Les dernières affaires de violences policières, qui soulèvent l’émoi et l’indignation de nos concitoyens, ne sont, hélas !, pas exceptionnelles. Pour deux « bavures » révélées, Théo et Mohamed, combien d’autres passées sous silence ? Si toutes ces bavures, si tous les mauvais comportements policiers, ne s’accompagnent pas de coups et blessures et ne se terminent pas par un viol [la « police des polices » vient d’inventer, pour protéger l’agresseur de Théo ?, la notion de « viol accidentel » : il fallait oser !], ou par une mort – au moins suspecte [une centaine de jeunes auraient été tués par les forces de l’ordre depuis 2005, et une quarantaine blessée – parfois gravement ], toutes expriment de forts sentiments de discrimination à l’encontre des personnes interpellées, qui sont, majoritairement, issues des « minorités visibles ». Pour s’en convaincre, il suffit de rappeler l’enquête très sérieuse menée par le CNRS, il y a quelques années, indiquant que les contrôles d’identité, souvent harcelant par leur caractère répétitif, s’exerçaient, de préférence, sur les jeunes maghrébins, africains subsahariens ou antillais (qui ont 6 à 7 fois plus de risque d’être arrêtés que les jeunes blancs).

Les violences policières prennent des formes diverses, sournoises quelquefois : provocations du regard, violences verbales (insultes et injures à caractère raciste ou sexuel), tutoiement, humiliations (par des fouilles à corps « poussées » par exemple), « passage à tabac » dans les véhicules policiers ou les locaux de détention des commissariats. Par de tels agissements, les policiers concernés (plus nombreux qu’on le croit) manifestent, à l’évidence, un profond mépris pour les jeunes des quartiers populaires.

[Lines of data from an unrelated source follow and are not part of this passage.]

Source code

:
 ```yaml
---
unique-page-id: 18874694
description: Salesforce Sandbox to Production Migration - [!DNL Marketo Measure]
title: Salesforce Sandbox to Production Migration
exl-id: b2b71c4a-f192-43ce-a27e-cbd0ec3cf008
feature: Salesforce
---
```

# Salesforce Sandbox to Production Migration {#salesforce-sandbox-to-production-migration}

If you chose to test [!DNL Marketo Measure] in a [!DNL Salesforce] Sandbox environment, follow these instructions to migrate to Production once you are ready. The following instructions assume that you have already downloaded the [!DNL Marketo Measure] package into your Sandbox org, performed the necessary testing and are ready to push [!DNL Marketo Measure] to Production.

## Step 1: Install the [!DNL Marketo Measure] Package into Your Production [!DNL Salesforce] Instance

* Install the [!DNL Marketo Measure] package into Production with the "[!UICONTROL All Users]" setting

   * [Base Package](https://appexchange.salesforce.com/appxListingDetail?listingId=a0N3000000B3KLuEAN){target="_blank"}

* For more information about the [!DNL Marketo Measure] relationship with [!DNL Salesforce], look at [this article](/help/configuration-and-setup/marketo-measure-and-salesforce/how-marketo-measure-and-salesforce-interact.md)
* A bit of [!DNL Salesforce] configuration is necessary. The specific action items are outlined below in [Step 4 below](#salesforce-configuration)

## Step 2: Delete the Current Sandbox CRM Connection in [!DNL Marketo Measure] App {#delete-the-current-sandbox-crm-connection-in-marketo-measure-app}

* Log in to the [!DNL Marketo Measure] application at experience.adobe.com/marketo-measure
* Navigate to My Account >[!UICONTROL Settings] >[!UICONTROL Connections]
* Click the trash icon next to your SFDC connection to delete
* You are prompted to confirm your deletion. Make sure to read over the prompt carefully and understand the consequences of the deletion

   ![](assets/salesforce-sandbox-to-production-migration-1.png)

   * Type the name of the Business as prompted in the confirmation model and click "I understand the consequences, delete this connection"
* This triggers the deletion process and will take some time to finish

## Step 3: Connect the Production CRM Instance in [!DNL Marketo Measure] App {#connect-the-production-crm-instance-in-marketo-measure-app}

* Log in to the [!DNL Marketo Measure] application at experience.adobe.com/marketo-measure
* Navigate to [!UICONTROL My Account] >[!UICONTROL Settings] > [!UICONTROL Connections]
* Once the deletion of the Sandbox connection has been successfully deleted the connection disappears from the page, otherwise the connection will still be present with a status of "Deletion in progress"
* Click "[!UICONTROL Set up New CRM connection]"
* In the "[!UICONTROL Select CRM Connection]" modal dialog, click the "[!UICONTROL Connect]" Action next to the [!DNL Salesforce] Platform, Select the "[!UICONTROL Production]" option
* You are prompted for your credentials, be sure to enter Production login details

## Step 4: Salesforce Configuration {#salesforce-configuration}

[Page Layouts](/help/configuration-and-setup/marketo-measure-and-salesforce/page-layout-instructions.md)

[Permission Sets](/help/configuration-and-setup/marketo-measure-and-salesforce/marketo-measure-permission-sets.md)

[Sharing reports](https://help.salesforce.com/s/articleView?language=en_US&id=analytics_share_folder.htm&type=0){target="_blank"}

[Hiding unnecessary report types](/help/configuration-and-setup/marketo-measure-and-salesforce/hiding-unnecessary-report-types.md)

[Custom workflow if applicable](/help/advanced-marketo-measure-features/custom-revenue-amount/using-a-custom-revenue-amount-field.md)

Alors la question est posée : la police française est-elle raciste ? Oui, naturellement, sans que l’on sache dans quelle proportion (mais là aussi peut-être pour une part plus importante qu’on le croit). L’indice le plus parlant est sans doute l’attachement croissant des policiers au projet du Front national. Selon la dernière étude réalisée par le CEVIPOF, tandis qu’en 2012 seuls 30 % des policiers se déclaraient proches de ce mouvement politique, aujourd’hui 57 % disent vouloir voter pour Marine Le Pen à la prochaine présidentielle [rappelons que 50 % des policiers et des militaires ont voté FN aux dernières élections régionales de 2015]. Si l’on admet que Madame Le Pen n’est pas le symbole même de la tolérance et de l’ouverture d’esprit aux populations différentes, comment ne pas déduire de ce choix politique des policiers qu’il traduit, au moins pour partie, des sentiments xénophobes ? Le deuxième indice des mauvais agissements policiers est le nombre de sanctions disciplinaires prononcées à leur encontre : 2 100 en 2014, dont 63 révocations ou mises en retraite d’office.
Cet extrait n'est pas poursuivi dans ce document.